Cost reduction and productivity initiatives, including facility consolidations, are underway, targeting $7M–$9M in annualized savings and $8M in Signature-related synergies by 2025.
Full-year adjusted EPS guidance was lowered to $1.05–$1.20 due to persistent demand softness in key end markets.
Financial highlights
Net sales for Q2 2024 were $220.2M, up 5.7% year-over-year, with Signature contributing $31.7M in revenue and 15.2% inorganic growth, offset by a 9.6% organic sales decline.

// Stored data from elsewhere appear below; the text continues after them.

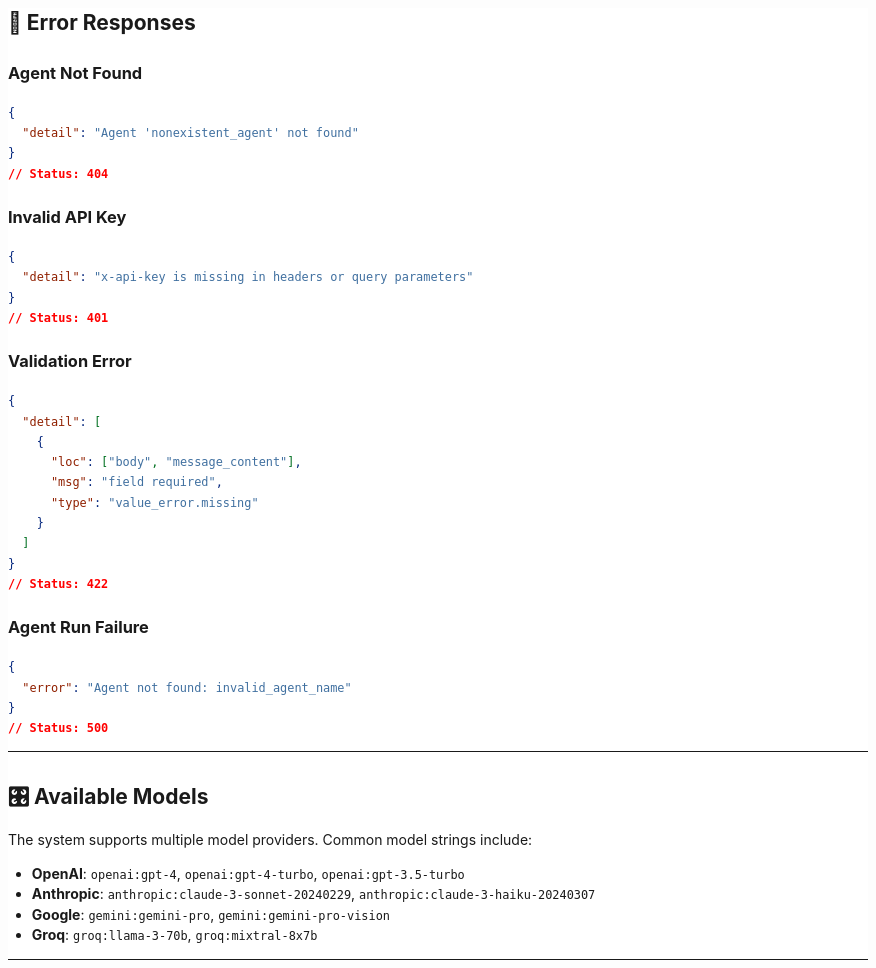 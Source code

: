 
## 🚨 **Error Responses**

### Agent Not Found
```json
{
  "detail": "Agent 'nonexistent_agent' not found"
}
// Status: 404
```

### Invalid API Key
```json
{
  "detail": "x-api-key is missing in headers or query parameters"
}
// Status: 401
```

### Validation Error
```json
{
  "detail": [
    {
      "loc": ["body", "message_content"],
      "msg": "field required",
      "type": "value_error.missing"
    }
  ]
}
// Status: 422
```

### Agent Run Failure
```json
{
  "error": "Agent not found: invalid_agent_name"
}
// Status: 500
```

---

## 🎛️ **Available Models**

The system supports multiple model providers. Common model strings include:

- **OpenAI**: `openai:gpt-4`, `openai:gpt-4-turbo`, `openai:gpt-3.5-turbo`
- **Anthropic**: `anthropic:claude-3-sonnet-20240229`, `anthropic:claude-3-haiku-20240307`
- **Google**: `gemini:gemini-pro`, `gemini:gemini-pro-vision`
- **Groq**: `groq:llama-3-70b`, `groq:mixtral-8x7b`

---
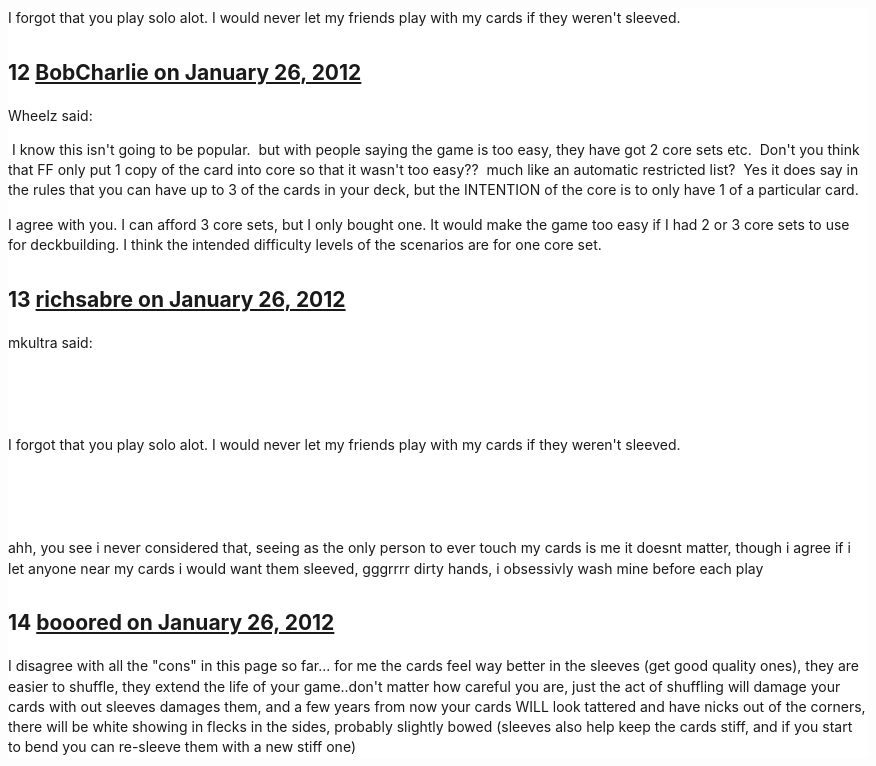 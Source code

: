 

I forgot that you play solo alot. I would never let my friends play with my cards if they weren't sleeved.

## 12 [BobCharlie on January 26, 2012](https://community.fantasyflightgames.com/topic/59544-poor-mans-proxy-solutions-to-not-having-3-of-each-card-in-core-set/?do=findComment&comment=585001)

Wheelz said:

 I know this isn't going to be popular.  but with people saying the game is too easy, they have got 2 core sets etc.  Don't you think that FF only put 1 copy of the card into core so that it wasn't too easy??  much like an automatic restricted list?  Yes it does say in the rules that you can have up to 3 of the cards in your deck, but the INTENTION of the core is to only have 1 of a particular card.



I agree with you. I can afford 3 core sets, but I only bought one. It would make the game too easy if I had 2 or 3 core sets to use for deckbuilding. I think the intended difficulty levels of the scenarios are for one core set.

## 13 [richsabre on January 26, 2012](https://community.fantasyflightgames.com/topic/59544-poor-mans-proxy-solutions-to-not-having-3-of-each-card-in-core-set/?do=findComment&comment=585023)

mkultra said:

 

 

I forgot that you play solo alot. I would never let my friends play with my cards if they weren't sleeved.

 

 

ahh, you see i never considered that, seeing as the only person to ever touch my cards is me it doesnt matter, though i agree if i let anyone near my cards i would want them sleeved, gggrrrr dirty hands, i obsessivly wash mine before each play

## 14 [booored on January 26, 2012](https://community.fantasyflightgames.com/topic/59544-poor-mans-proxy-solutions-to-not-having-3-of-each-card-in-core-set/?do=findComment&comment=585112)

I disagree with all the "cons" in this page so far... for me the cards feel way better in the sleeves (get good quality ones), they are easier to shuffle, they extend the life of your game..don't matter how careful you are, just the act of shuffling will damage your cards with out sleeves damages them, and a few years from now your cards WILL look tattered and have nicks out of the corners, there will be white showing in flecks in the sides, probably slightly bowed (sleeves also help keep the cards stiff, and if you start to bend you can re-sleeve them with a new stiff one)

Adjusted gross profit rose 16% to $79.6M, with adjusted gross margin improving to 36.1% from 32.9% year-over-year; GAAP gross margin was 34.3%.
Adjusted operating income increased 51.5% to $28.8M; adjusted EBITDA rose 57.4% to $38.9M, with margin up 580 bps to 17.7%.
Adjusted EPS was $0.39, up from $0.35 in Q2 2023; GAAP EPS was $0.28, down from $0.29, impacted by higher interest expense from acquisition financing.
Free cash flow for Q2 was $9.9M, down from $16.7M a year ago, mainly due to higher interest and working capital needs.
Outlook and guidance
2024 guidance: net sales growth of 5–10%, net income per diluted share of $0.76–$0.91, adjusted EPS of $1.05–$1.20, and capex of $30–$35M.
Signature Systems expected to benefit from infrastructure projects; Scepter military business projected to grow to $40M in 2025 from $10M in 2023.
Anticipates continued soft demand in certain end markets, with recovery in distribution not expected until 2025.
Effective tax rate projected at ~26%; depreciation and amortization at ~$40M; net interest expense at ~$33M.